**PROBLEM:** Look through the entries below and report every line that has "durch".

[Saved data entries]
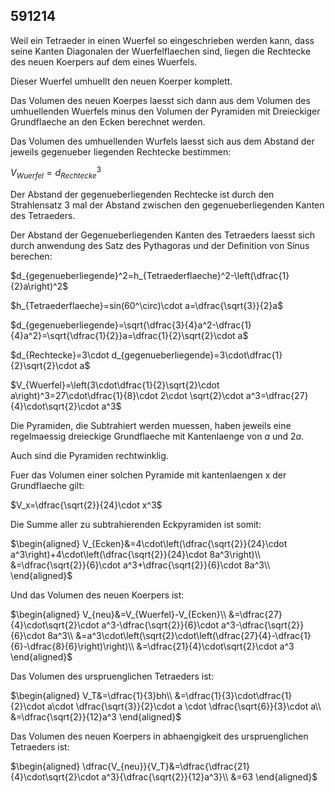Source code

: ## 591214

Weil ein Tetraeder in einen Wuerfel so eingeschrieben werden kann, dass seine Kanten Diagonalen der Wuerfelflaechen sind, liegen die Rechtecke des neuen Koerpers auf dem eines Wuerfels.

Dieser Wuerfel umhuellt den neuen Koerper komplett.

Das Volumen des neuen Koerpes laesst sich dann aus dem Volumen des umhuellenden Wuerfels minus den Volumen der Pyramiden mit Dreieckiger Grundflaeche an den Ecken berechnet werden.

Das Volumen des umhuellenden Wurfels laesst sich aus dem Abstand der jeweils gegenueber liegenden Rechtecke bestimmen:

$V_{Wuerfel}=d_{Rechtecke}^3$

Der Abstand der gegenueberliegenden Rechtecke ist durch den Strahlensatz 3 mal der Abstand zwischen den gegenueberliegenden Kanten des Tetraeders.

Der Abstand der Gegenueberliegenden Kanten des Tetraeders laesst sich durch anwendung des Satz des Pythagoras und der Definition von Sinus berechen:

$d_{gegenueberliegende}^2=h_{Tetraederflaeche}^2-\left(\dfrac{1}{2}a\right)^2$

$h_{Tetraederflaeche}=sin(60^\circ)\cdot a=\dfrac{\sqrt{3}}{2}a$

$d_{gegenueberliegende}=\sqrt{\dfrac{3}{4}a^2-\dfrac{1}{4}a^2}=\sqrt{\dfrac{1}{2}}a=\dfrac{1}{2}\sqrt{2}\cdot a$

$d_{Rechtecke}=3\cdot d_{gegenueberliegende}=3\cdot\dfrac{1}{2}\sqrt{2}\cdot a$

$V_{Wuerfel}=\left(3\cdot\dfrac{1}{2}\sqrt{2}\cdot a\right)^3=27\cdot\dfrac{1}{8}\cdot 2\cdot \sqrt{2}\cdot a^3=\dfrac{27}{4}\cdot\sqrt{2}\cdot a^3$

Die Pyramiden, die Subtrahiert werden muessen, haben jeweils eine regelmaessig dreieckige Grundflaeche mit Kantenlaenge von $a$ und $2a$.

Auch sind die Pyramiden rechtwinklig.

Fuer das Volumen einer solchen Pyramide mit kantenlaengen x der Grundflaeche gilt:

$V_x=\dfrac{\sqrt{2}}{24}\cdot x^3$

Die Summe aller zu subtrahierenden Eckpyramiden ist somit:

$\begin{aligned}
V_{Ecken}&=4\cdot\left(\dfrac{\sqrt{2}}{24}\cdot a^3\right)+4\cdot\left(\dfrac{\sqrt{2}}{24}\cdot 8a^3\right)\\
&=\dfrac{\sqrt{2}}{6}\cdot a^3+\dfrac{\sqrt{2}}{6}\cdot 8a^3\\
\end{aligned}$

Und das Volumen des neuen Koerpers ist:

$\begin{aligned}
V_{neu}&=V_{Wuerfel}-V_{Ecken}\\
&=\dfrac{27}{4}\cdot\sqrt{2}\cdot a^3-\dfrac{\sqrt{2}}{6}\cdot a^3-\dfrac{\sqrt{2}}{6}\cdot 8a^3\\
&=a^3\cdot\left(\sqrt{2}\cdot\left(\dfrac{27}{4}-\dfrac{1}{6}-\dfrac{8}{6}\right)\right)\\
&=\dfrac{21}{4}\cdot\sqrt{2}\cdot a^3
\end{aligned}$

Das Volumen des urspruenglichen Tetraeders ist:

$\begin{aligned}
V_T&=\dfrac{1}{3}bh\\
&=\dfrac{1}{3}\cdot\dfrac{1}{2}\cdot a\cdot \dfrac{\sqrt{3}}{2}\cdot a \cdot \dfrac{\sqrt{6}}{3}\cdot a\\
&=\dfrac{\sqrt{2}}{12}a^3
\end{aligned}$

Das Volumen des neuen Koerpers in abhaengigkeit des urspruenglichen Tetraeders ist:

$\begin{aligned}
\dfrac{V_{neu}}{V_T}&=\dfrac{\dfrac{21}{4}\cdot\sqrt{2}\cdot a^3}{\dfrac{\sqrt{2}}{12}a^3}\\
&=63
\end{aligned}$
...
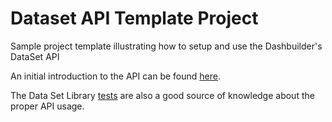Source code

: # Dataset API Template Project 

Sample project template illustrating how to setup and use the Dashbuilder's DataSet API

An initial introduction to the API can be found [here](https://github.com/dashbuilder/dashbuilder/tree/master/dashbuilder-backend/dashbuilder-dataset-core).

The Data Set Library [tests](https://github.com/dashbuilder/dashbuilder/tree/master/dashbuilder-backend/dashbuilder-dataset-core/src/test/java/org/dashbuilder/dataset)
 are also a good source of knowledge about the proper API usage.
* * *
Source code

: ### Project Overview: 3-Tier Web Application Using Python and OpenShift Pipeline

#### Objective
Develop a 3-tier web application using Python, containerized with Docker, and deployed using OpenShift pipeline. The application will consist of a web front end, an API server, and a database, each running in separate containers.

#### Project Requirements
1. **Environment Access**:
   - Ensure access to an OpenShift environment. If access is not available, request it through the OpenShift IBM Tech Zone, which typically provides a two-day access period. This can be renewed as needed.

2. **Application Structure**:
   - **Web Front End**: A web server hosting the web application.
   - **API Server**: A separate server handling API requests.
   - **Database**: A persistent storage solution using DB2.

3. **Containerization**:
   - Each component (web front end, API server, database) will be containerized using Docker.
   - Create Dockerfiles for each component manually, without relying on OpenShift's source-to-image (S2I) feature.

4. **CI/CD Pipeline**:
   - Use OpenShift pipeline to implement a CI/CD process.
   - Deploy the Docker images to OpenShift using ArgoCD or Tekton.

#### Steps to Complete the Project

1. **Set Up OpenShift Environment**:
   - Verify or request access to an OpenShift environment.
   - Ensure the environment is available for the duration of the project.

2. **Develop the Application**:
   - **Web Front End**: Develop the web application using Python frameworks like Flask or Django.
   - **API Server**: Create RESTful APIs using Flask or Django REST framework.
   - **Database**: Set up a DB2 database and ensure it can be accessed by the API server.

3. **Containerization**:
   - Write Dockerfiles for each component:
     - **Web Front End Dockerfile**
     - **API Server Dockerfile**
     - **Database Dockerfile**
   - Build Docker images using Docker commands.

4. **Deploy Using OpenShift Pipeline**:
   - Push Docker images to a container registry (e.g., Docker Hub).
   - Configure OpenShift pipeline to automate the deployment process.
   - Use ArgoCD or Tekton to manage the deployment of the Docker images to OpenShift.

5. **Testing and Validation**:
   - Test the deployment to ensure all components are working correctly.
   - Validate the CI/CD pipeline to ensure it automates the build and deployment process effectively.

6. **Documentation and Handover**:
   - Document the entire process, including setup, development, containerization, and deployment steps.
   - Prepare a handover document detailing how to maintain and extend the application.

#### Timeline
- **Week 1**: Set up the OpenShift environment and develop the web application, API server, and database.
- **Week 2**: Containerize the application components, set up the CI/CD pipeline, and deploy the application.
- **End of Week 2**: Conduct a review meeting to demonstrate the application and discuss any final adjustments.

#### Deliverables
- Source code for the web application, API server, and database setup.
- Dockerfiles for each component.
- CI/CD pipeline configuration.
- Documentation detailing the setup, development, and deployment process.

**OUTPUT FOR THIS TASK:**
Der Abstand der gegenueberliegenden Rechtecke ist durch den Strahlensatz 3 mal der Abstand zwischen den gegenueberliegenden Kanten des Tetraeders.
Der Abstand der Gegenueberliegenden Kanten des Tetraeders laesst sich durch anwendung des Satz des Pythagoras und der Definition von Sinus berechen:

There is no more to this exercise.